[Stored data entries]
━━━

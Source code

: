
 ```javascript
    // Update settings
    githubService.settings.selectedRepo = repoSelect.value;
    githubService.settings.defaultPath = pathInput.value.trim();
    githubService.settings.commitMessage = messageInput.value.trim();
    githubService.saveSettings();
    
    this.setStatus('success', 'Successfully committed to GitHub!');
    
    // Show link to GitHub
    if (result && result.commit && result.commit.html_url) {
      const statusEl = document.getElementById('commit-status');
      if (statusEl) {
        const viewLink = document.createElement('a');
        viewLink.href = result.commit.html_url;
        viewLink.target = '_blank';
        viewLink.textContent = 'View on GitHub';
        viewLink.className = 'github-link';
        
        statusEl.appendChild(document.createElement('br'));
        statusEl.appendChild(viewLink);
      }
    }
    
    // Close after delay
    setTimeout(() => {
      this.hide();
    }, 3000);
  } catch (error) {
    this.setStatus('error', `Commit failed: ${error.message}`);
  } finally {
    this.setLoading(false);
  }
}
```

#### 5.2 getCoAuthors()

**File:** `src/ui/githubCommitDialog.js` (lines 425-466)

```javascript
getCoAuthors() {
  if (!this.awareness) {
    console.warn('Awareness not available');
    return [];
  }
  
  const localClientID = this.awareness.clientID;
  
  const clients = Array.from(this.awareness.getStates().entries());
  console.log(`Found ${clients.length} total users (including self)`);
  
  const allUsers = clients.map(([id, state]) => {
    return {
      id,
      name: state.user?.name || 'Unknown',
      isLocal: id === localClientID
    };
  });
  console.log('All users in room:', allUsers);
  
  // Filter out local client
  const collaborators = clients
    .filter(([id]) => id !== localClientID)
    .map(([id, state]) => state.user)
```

━━━

■ DESCRIPTION OF THE TASK:
The answer should be the full set of records, reproduced exactly.

■ REPLY:
Source code

:
 ```javascript
    // Update settings
    githubService.settings.selectedRepo = repoSelect.value;
    githubService.settings.defaultPath = pathInput.value.trim();
    githubService.settings.commitMessage = messageInput.value.trim();
    githubService.saveSettings();
    
    this.setStatus('success', 'Successfully committed to GitHub!');
    
    // Show link to GitHub
    if (result && result.commit && result.commit.html_url) {
      const statusEl = document.getElementById('commit-status');
      if (statusEl) {
        const viewLink = document.createElement('a');
        viewLink.href = result.commit.html_url;
        viewLink.target = '_blank';
        viewLink.textContent = 'View on GitHub';
        viewLink.className = 'github-link';
        
        statusEl.appendChild(document.createElement('br'));
        statusEl.appendChild(viewLink);
      }
    }
    
    // Close after delay
    setTimeout(() => {
      this.hide();
    }, 3000);
  } catch (error) {
    this.setStatus('error', `Commit failed: ${error.message}`);
  } finally {
    this.setLoading(false);
  }
}
```

#### 5.2 getCoAuthors()

**File:** `src/ui/githubCommitDialog.js` (lines 425-466)

```javascript
getCoAuthors() {
  if (!this.awareness) {
    console.warn('Awareness not available');
    return [];
  }
  
  const localClientID = this.awareness.clientID;
  
  const clients = Array.from(this.awareness.getStates().entries());
  console.log(`Found ${clients.length} total users (including self)`);
  
  const allUsers = clients.map(([id, state]) => {
    return {
      id,
      name: state.user?.name || 'Unknown',
      isLocal: id === localClientID
    };
  });
  console.log('All users in room:', allUsers);
  
  // Filter out local client
  const collaborators = clients
    .filter(([id]) => id !== localClientID)
    .map(([id, state]) => state.user)
```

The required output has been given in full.